Directions for this task:
Copy each line of the data beneath in which the word "delay" appears.

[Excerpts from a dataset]
<<<<

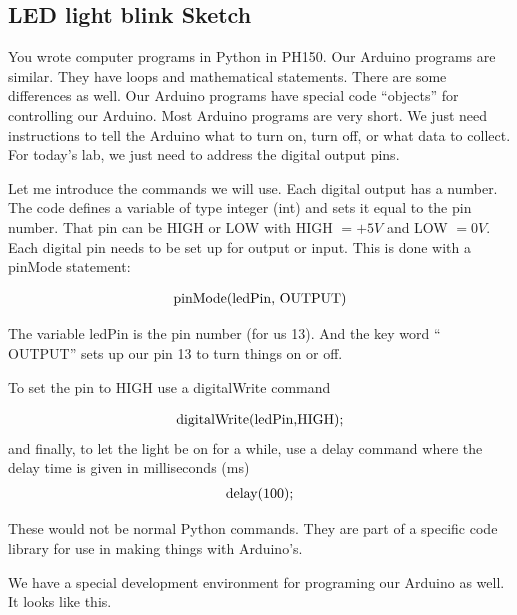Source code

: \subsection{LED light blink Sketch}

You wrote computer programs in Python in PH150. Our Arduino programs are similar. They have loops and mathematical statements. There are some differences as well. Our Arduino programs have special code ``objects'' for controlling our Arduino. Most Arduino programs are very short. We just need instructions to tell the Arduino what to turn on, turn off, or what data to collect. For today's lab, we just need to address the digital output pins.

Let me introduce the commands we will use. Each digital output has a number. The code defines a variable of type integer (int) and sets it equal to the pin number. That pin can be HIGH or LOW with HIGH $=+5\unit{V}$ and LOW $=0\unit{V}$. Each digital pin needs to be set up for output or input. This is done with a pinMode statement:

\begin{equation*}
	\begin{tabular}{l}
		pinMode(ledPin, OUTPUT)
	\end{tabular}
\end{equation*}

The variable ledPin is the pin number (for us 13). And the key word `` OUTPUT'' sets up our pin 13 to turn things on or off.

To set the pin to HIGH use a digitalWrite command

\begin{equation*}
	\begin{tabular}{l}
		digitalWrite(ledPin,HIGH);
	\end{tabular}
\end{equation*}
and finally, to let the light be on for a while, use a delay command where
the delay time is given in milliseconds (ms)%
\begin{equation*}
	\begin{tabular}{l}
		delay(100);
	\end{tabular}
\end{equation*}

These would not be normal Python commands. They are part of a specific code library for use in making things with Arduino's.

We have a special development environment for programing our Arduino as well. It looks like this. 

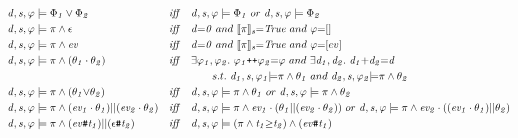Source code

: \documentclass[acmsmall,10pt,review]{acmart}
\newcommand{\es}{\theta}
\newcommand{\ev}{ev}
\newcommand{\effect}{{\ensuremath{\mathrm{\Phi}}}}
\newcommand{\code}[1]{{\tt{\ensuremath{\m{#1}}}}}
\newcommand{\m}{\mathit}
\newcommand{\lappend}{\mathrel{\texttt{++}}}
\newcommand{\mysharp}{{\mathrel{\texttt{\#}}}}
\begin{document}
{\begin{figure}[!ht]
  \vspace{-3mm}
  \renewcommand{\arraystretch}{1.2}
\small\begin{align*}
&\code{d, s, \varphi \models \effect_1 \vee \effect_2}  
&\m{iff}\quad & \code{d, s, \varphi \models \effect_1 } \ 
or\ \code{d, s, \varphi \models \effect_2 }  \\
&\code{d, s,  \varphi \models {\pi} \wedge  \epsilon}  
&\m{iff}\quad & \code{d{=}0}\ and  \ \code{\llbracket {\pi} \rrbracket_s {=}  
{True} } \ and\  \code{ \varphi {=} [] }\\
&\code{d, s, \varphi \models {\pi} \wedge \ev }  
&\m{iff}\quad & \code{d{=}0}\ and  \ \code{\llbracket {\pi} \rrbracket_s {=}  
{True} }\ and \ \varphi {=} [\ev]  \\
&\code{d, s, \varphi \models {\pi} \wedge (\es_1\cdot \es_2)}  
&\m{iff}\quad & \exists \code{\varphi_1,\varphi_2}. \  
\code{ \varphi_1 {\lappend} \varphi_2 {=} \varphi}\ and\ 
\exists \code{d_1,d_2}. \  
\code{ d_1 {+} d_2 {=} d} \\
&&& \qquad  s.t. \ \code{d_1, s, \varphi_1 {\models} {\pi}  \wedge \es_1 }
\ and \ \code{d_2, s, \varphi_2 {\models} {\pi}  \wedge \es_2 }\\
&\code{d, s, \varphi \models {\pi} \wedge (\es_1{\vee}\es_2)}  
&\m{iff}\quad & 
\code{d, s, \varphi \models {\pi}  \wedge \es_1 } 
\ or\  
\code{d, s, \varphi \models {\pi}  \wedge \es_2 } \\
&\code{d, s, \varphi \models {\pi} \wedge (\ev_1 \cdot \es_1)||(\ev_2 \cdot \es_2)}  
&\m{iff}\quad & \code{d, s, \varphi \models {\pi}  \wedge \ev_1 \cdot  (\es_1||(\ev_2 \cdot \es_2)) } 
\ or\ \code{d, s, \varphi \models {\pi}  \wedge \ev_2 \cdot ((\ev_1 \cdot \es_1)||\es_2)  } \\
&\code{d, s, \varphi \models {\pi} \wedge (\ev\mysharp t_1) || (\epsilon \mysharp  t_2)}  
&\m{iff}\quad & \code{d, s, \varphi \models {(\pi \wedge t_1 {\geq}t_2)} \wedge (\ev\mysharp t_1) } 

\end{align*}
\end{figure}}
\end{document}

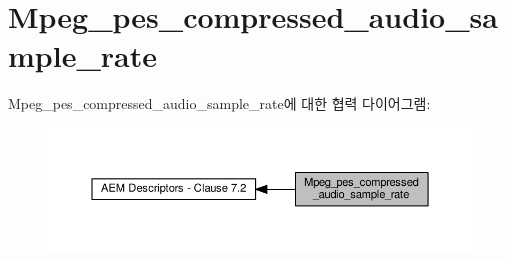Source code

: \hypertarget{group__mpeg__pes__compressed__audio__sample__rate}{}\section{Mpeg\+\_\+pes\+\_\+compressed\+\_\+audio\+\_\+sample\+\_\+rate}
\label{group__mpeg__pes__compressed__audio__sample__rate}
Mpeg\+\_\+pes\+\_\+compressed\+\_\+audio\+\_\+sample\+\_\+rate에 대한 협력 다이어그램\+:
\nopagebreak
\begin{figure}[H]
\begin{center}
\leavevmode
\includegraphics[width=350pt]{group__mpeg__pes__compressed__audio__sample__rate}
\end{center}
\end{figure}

>>>>

Solution to the exercise:
and finally, to let the light be on for a while, use a delay command where
the delay time is given in milliseconds (ms)%
		delay(100);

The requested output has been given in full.